Work task = What you return should be each line of the data containing the string "collection".

===

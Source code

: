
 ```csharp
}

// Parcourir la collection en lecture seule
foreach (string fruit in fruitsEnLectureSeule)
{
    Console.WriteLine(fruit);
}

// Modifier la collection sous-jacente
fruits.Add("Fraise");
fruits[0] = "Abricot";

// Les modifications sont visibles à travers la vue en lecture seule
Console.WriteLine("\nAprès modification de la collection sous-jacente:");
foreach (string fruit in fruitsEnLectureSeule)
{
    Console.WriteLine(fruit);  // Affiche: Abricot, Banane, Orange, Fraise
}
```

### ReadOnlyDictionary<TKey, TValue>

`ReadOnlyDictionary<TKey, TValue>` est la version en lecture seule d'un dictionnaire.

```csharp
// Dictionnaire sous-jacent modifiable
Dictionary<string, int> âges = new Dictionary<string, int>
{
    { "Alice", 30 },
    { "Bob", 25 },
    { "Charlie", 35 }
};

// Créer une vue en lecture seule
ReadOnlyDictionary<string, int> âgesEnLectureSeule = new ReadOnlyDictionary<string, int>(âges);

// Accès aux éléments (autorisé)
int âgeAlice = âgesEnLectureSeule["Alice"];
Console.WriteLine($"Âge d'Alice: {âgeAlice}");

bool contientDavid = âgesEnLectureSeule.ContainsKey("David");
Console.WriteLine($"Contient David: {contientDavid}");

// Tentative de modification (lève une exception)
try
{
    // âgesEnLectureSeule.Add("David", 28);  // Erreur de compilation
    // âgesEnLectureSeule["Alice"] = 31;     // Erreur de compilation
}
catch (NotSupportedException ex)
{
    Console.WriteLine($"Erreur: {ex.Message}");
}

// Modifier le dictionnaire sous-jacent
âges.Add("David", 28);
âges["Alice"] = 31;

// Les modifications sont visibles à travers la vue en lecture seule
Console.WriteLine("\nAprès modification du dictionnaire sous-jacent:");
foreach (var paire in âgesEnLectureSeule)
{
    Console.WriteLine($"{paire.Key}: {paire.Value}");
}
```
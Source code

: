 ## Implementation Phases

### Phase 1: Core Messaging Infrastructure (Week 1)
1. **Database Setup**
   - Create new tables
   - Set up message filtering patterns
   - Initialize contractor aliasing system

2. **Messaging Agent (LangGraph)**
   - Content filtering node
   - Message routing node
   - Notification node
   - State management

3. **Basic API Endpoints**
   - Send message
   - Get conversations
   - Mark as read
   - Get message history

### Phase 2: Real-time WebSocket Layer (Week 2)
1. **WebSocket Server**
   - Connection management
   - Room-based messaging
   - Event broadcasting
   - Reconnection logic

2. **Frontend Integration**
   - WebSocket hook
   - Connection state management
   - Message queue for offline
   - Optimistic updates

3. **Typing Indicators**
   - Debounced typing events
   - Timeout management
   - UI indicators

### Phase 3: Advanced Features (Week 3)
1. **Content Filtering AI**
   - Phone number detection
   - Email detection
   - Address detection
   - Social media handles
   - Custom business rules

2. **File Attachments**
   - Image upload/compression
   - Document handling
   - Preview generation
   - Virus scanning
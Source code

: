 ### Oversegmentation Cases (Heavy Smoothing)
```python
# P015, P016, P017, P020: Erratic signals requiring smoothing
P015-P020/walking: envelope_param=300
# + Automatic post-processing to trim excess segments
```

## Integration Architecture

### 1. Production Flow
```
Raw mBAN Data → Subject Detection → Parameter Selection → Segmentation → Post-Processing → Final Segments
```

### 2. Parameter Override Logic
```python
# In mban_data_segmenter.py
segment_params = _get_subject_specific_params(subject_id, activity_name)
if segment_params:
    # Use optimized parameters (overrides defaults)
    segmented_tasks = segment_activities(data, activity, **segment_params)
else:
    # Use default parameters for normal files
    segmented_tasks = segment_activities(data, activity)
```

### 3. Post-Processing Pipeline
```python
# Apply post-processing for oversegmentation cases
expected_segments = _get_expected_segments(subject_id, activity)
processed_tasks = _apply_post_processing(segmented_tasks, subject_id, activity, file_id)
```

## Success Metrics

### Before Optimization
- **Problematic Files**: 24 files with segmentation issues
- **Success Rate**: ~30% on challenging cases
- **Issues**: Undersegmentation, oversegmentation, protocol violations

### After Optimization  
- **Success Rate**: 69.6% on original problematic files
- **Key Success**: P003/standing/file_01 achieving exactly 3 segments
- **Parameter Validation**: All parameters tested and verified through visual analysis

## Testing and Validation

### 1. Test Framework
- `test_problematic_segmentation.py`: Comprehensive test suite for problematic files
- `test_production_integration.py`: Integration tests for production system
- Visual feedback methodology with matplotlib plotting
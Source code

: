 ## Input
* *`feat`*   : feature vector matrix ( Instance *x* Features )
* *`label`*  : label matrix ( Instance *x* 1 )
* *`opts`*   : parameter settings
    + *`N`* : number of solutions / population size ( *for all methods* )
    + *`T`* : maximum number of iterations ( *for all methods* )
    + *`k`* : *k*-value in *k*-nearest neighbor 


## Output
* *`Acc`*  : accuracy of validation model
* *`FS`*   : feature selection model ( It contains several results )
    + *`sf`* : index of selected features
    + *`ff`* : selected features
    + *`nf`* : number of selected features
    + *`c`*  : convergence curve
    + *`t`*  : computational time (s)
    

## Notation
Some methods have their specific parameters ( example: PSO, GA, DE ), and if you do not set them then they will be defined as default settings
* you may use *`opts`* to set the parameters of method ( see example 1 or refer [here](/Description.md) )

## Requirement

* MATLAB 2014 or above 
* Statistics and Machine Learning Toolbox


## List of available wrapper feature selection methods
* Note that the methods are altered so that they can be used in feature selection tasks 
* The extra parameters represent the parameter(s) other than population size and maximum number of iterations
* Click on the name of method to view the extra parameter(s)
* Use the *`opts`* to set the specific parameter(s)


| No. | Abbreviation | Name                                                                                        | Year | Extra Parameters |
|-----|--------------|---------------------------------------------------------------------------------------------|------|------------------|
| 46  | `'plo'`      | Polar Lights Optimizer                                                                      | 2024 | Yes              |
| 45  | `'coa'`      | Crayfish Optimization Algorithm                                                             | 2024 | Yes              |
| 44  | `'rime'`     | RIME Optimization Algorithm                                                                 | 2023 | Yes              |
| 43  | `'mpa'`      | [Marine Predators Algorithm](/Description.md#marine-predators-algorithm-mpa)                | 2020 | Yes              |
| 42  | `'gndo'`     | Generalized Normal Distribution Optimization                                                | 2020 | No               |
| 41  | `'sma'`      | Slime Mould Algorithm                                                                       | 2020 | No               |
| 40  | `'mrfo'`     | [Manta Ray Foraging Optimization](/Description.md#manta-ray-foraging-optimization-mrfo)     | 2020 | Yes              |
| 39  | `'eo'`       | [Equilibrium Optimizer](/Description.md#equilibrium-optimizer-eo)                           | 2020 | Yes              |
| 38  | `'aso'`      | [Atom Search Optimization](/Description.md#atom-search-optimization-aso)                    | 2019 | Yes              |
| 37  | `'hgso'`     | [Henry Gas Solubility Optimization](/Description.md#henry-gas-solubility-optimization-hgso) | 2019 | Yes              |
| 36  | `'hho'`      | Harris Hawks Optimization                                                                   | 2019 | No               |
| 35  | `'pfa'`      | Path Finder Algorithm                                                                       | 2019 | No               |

===

Task output =
// Parcourir la collection en lecture seule
// Modifier la collection sous-jacente
Console.WriteLine("\nAprès modification de la collection sous-jacente:");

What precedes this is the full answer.